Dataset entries

---

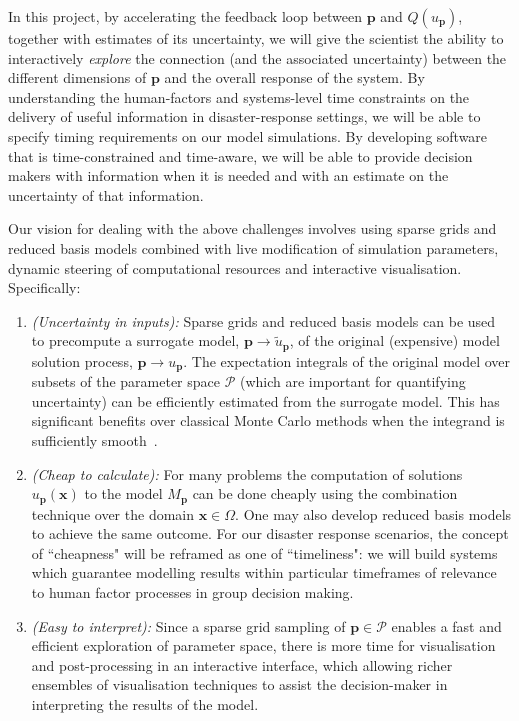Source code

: \documentclass[a4paper,fontsize=12pt]{scrartcl}
\begin{document}
In this project, by accelerating the feedback loop between $\mathbf{p}$ and
$Q(u_{\mathbf{p}})$, together with estimates of its uncertainty, we will give
the scientist the ability to interactively \emph{explore} the
connection (and the associated uncertainty) between the different
dimensions of $\mathbf{p}$ and the overall response of the system.
By understanding the human-factors and systems-level time constraints on the delivery of useful information in
disaster-response settings, we will be able to specify timing requirements on our model simulations.
By developing software that is time-constrained and time-aware, we will be able to provide decision makers
with information when it is needed and with an estimate on the uncertainty of that information. 


Our vision for dealing with the above challenges
involves using sparse grids and reduced basis models 
combined with live modification
of simulation parameters, dynamic steering of computational resources and
interactive visualisation. Specifically:
\begin{enumerate}
\item \emph{(Uncertainty in inputs):} Sparse grids and reduced basis models can be used
  to precompute a surrogate model, $\mathbf{p} \rightarrow \tilde{u}_{\mathbf{p}}$, of the original
  (expensive) model solution process, $\mathbf{p} \rightarrow {u}_{\mathbf{p}}$.
  The expectation integrals of the original model over subsets of the
  parameter space $\mathcal{P}$ (which are important for quantifying
  uncertainty) can be efficiently estimated from the
  surrogate model. This has
  significant benefits over classical Monte Carlo methods when the
  integrand is sufficiently
  smooth~\parencite{JakemanRoberts2013,FranzelinDiehlPfluger2014}.

\item \emph{(Cheap to calculate):} For many problems the computation of solutions 
  $u_{\mathbf{p}}(\mathbf{x})$ to the model $M_{\mathbf{p}}$ can be done 
  cheaply using the combination technique over the domain
  $\mathbf{x}\in\Omega$.
  One may also develop reduced basis models to achieve the same outcome. For our disaster response scenarios, the concept of ``cheapness" will be reframed as one of ``timeliness": we will build systems which guarantee modelling results within particular timeframes of relevance to human factor processes in group decision making.

\item \emph{(Easy to interpret):} Since a sparse grid sampling of $\mathbf{p}\in\mathcal{P}$ enables a fast 
  and efficient exploration of parameter space, there is more time for
  visualisation and post-processing in an interactive interface, which
  allowing richer ensembles of visualisation techniques to assist the
  decision-maker in interpreting the results of the model.
\end{enumerate}
\end{document}
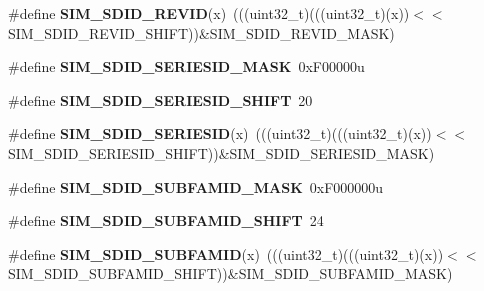 \begin{DoxyCompactItemize}
\item 
\#define {\bfseries S\+I\+M\+\_\+\+S\+D\+I\+D\+\_\+\+R\+E\+V\+ID}(x)~(((uint32\+\_\+t)(((uint32\+\_\+t)(x))$<$$<$S\+I\+M\+\_\+\+S\+D\+I\+D\+\_\+\+R\+E\+V\+I\+D\+\_\+\+S\+H\+I\+FT))\&S\+I\+M\+\_\+\+S\+D\+I\+D\+\_\+\+R\+E\+V\+I\+D\+\_\+\+M\+A\+SK)\hypertarget{group__SIM__Register__Masks_gac72e070db07acc8b7964eb21ab91272f}{}\label{group__SIM__Register__Masks_gac72e070db07acc8b7964eb21ab91272f}

\item 
\#define {\bfseries S\+I\+M\+\_\+\+S\+D\+I\+D\+\_\+\+S\+E\+R\+I\+E\+S\+I\+D\+\_\+\+M\+A\+SK}~0x\+F00000u\hypertarget{group__SIM__Register__Masks_ga014f6aec38e92afbd07904db6ed617d0}{}\label{group__SIM__Register__Masks_ga014f6aec38e92afbd07904db6ed617d0}

\item 
\#define {\bfseries S\+I\+M\+\_\+\+S\+D\+I\+D\+\_\+\+S\+E\+R\+I\+E\+S\+I\+D\+\_\+\+S\+H\+I\+FT}~20\hypertarget{group__SIM__Register__Masks_ga47e31524526fda3e3058a55da89d098b}{}\label{group__SIM__Register__Masks_ga47e31524526fda3e3058a55da89d098b}

\item 
\#define {\bfseries S\+I\+M\+\_\+\+S\+D\+I\+D\+\_\+\+S\+E\+R\+I\+E\+S\+ID}(x)~(((uint32\+\_\+t)(((uint32\+\_\+t)(x))$<$$<$S\+I\+M\+\_\+\+S\+D\+I\+D\+\_\+\+S\+E\+R\+I\+E\+S\+I\+D\+\_\+\+S\+H\+I\+FT))\&S\+I\+M\+\_\+\+S\+D\+I\+D\+\_\+\+S\+E\+R\+I\+E\+S\+I\+D\+\_\+\+M\+A\+SK)\hypertarget{group__SIM__Register__Masks_gaef9ed54f0f9c0105ed9e07608e9a5f69}{}\label{group__SIM__Register__Masks_gaef9ed54f0f9c0105ed9e07608e9a5f69}

\item 
\#define {\bfseries S\+I\+M\+\_\+\+S\+D\+I\+D\+\_\+\+S\+U\+B\+F\+A\+M\+I\+D\+\_\+\+M\+A\+SK}~0x\+F000000u\hypertarget{group__SIM__Register__Masks_ga530d8fe59d2589cf56c00456e89487aa}{}\label{group__SIM__Register__Masks_ga530d8fe59d2589cf56c00456e89487aa}

\item 
\#define {\bfseries S\+I\+M\+\_\+\+S\+D\+I\+D\+\_\+\+S\+U\+B\+F\+A\+M\+I\+D\+\_\+\+S\+H\+I\+FT}~24\hypertarget{group__SIM__Register__Masks_ga5e40d63bf136287a591bb4fa0b019aba}{}\label{group__SIM__Register__Masks_ga5e40d63bf136287a591bb4fa0b019aba}

\item 
\#define {\bfseries S\+I\+M\+\_\+\+S\+D\+I\+D\+\_\+\+S\+U\+B\+F\+A\+M\+ID}(x)~(((uint32\+\_\+t)(((uint32\+\_\+t)(x))$<$$<$S\+I\+M\+\_\+\+S\+D\+I\+D\+\_\+\+S\+U\+B\+F\+A\+M\+I\+D\+\_\+\+S\+H\+I\+FT))\&S\+I\+M\+\_\+\+S\+D\+I\+D\+\_\+\+S\+U\+B\+F\+A\+M\+I\+D\+\_\+\+M\+A\+SK)\hypertarget{group__SIM__Register__Masks_gaba1b690ef87b8401c561fdb1ac2248f0}{}\label{group__SIM__Register__Masks_gaba1b690ef87b8401c561fdb1ac2248f0}


\end{DoxyCompactItemize}
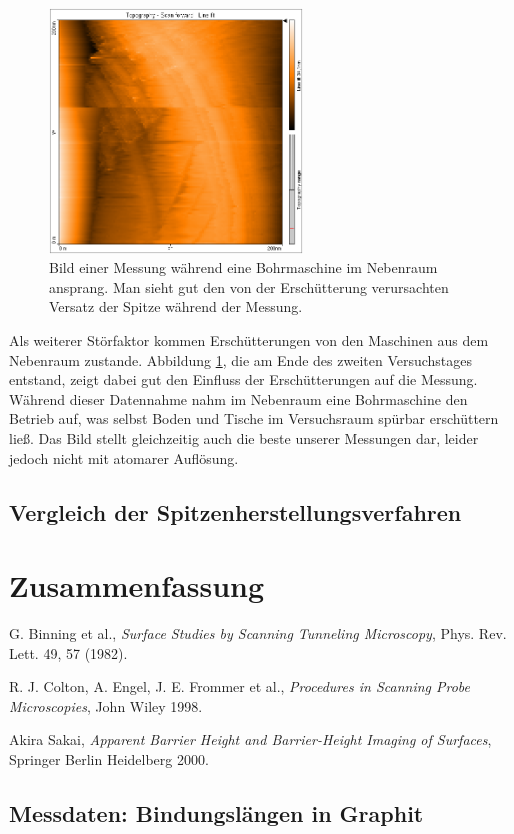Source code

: \documentclass[10pt, a4paper]{article}
\begin{document}
\begin{figure}[h]
\centering
\includegraphics[width=0.6\textwidth]{./grafiken/bohrer.png}
\caption{Bild einer Messung während eine Bohrmaschine im Nebenraum ansprang. Man sieht gut den von der Erschütterung verursachten Versatz der Spitze während der Messung.}
\label{fig:bohrer}
\end{figure}

Als weiterer Störfaktor kommen Erschütterungen von den Maschinen aus dem Nebenraum zustande. Abbildung \ref{fig:bohrer}, die am Ende des zweiten Versuchstages entstand, zeigt dabei gut den Einfluss der Erschütterungen auf die Messung.
Während dieser Datennahme nahm im Nebenraum eine Bohrmaschine den Betrieb auf, was selbst Boden und Tische im Versuchsraum spürbar erschüttern ließ.
Das Bild stellt gleichzeitig auch die beste unserer Messungen dar, leider jedoch nicht mit atomarer Auflösung.

\subsection{Vergleich der Spitzenherstellungsverfahren}

\section{Zusammenfassung}


\begin{thebibliography}{9}

  G. Binning et al.,
  \emph{Surface Studies by Scanning Tunneling Microscopy},
  Phys. Rev. Lett. 49, 57 (1982).

  R. J. Colton, A. Engel, J. E. Frommer et al.,
  \emph{Procedures in Scanning Probe Microscopies},
  John Wiley 1998.

  Akira Sakai,
  \emph{Apparent Barrier Height and Barrier-Height Imaging of Surfaces},
  Springer Berlin Heidelberg 2000.
  
\end{thebibliography}

\newpage

\begin{appendix}
\section{Messdaten: Bindungslängen in Graphit}
\label{messw:laenge}


\end{appendix}
\end{document}
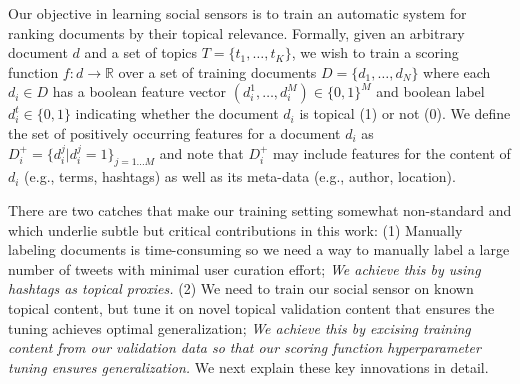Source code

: 

Our objective in learning social sensors is to train an automatic
system for ranking documents by their topical relevance.  Formally,
given an arbitrary document $d$ and a set of topics $T = \{
t_1,\ldots,t_K\}$, we wish to train a scoring function $f\!\!:\!\!d \rightarrow \mathbb{R}$
over a set of training documents $D = \{
d_1,\ldots,d_N \}$ where each $d_i \in D$ has a boolean feature vector
$(d_i^1,\ldots,d_i^M) \in \{0,1\}^M$ and boolean label $d_i^t \in \{
0,1 \}$ indicating whether the document $d_i$ is topical (1) or not
(0).  We define the set of positively occurring features for a document
$d_i$ as $D_i^+ = \{ d_i^j | d_i^j=1 \}_{j=1\ldots M}$ and note that
$D_i^+$ may include features for the content of $d_i$ (e.g., terms, 
hashtags) as well as its meta-data (e.g., author, location).

There are two catches that make our training setting somewhat
non-standard and which underlie subtle but critical contributions in this
work:  (1) Manually labeling documents is time-consuming so
we need a way to manually label a large number of tweets with minimal
user curation effort; \emph{We achieve this by using hashtags as topical proxies.}
(2) We need to train our social sensor on
known topical content, but tune it on novel topical validation content 
that ensures the tuning achieves optimal generalization; \emph{We achieve this by 
excising training content from our validation data so that our scoring
function hyperparameter tuning ensures generalization.}
We next explain these key innovations in detail.

%
%


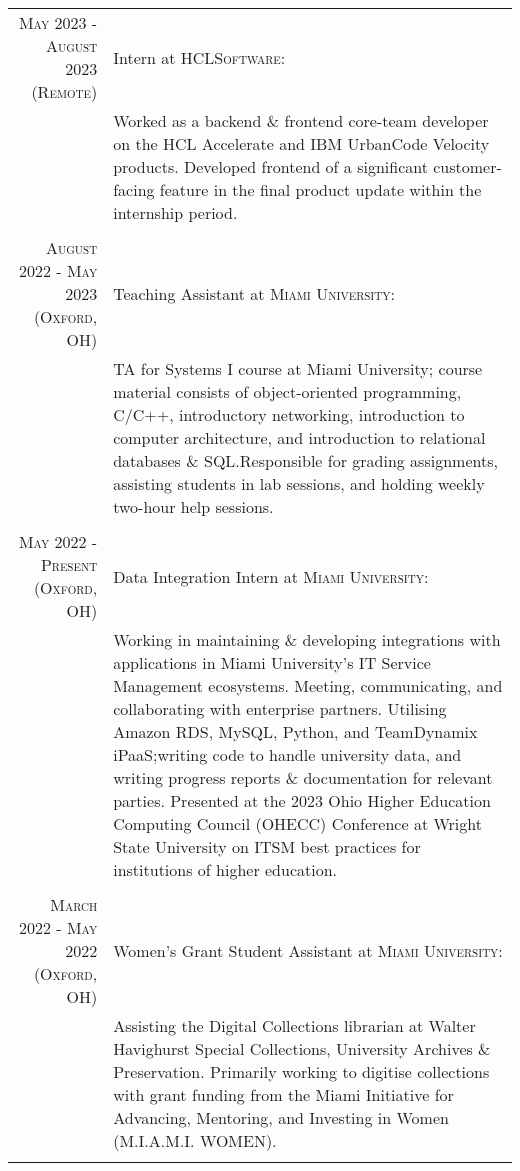 \documentclass[letterpaper,8pt]{article} %
\begin{document}
\footnotesize{\begin{tabular}{r|p{12cm}}

\footnotesize{\textsc{May 2023 - August 2023 (Remote)}} & \footnotesize{Intern at \textsc{HCLSoftware}}:\\
& \footnotesize{Worked as a backend \& frontend core-team developer on the HCL Accelerate and IBM UrbanCode Velocity products. Developed frontend of a significant customer-facing feature in the final product update within the internship period.}\\
\multicolumn{2}{c}{} \\

    
\footnotesize{\textsc{August 2022 - May 2023 (Oxford, OH)}} & \footnotesize{Teaching Assistant at \textsc{Miami University}}:\\
& \footnotesize{TA for Systems I course at Miami University; course material consists of object-oriented programming, C/C++, introductory networking, introduction to computer architecture, and introduction to relational databases \& SQL.\@ Responsible for grading assignments, assisting students in lab sessions, and holding weekly two-hour help sessions.}\\
\multicolumn{2}{c}{} \\


\footnotesize{\textsc{May 2022 - Present (Oxford, OH)}} & \footnotesize{Data Integration Intern at \textsc{Miami University}}:\\
& \footnotesize{Working in maintaining \& developing integrations with applications in Miami University's IT Service Management ecosystems. Meeting, communicating, and collaborating with enterprise partners. Utilising Amazon RDS, MySQL, Python, and TeamDynamix iPaaS;\@ writing code to handle university data, and writing progress reports \& documentation for relevant parties. Presented at the 2023 Ohio Higher Education Computing Council (OHECC) Conference at Wright State University on ITSM best practices for institutions of higher education.}\\
\multicolumn{2}{c}{} \\


\footnotesize{\textsc{March 2022 - May 2022 (Oxford, OH)}} & \footnotesize{Women's Grant Student Assistant at \textsc{Miami University}}:\\
& \footnotesize{Assisting the Digital Collections librarian at Walter Havighurst Special Collections, University Archives \& Preservation. Primarily working to digitise collections with grant funding from the Miami Initiative for Advancing, Mentoring, and Investing in Women (M.I.A.M.I. WOMEN).}\\
\multicolumn{2}{c}{} \\


\end{tabular}}
\end{document}
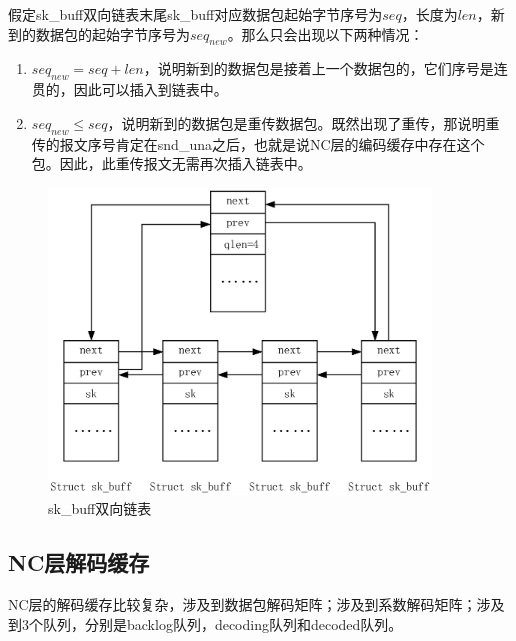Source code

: \par
假定sk\_buff双向链表末尾sk\_buff对应数据包起始字节序号为$seq$，长度为$len$，新到的数据包的起始字节序号为$seq_{new}$。那么只会出现以下两种情况：
\begin{enumerate}[fullwidth,itemindent=2em,label=(\arabic*)]
	\item $seq_{new}=seq+len$，说明新到的数据包是接着上一个数据包的，它们序号是连贯的，因此可以插入到链表中。
	\item $seq_{new} \le seq$，说明新到的数据包是重传数据包。既然出现了重传，那说明重传的报文序号肯定在snd\_una之后，也就是说NC层的编码缓存中存在这个包。因此，此重传报文无需再次插入链表中。
\end{enumerate}
\begin{figure}[htbp]
	\centering
	\includegraphics[width=4in]{figures/skbufflink.eps}
	\caption{sk\_buff双向链表}
	\label{SKBUFFLINK_EPS}
\end{figure}
\subsection{NC层解码缓存}
NC层的解码缓存比较复杂，涉及到数据包解码矩阵；涉及到系数解码矩阵；涉及到3个队列，分别是backlog队列，decoding队列和decoded队列。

---

Try it → Report all lines of the data above that include the string "achieve".

Task result →
  One may also develop reduced basis models to achieve the same outcome. For our disaster response scenarios, the concept of ``cheapness" will be reframed as one of ``timeliness": we will build systems which guarantee modelling results within particular timeframes of relevance to human factor processes in group decision making.
user curation effort; \emph{We achieve this by using hashtags as topical proxies.}
that ensures the tuning achieves optimal generalization; \emph{We achieve this by 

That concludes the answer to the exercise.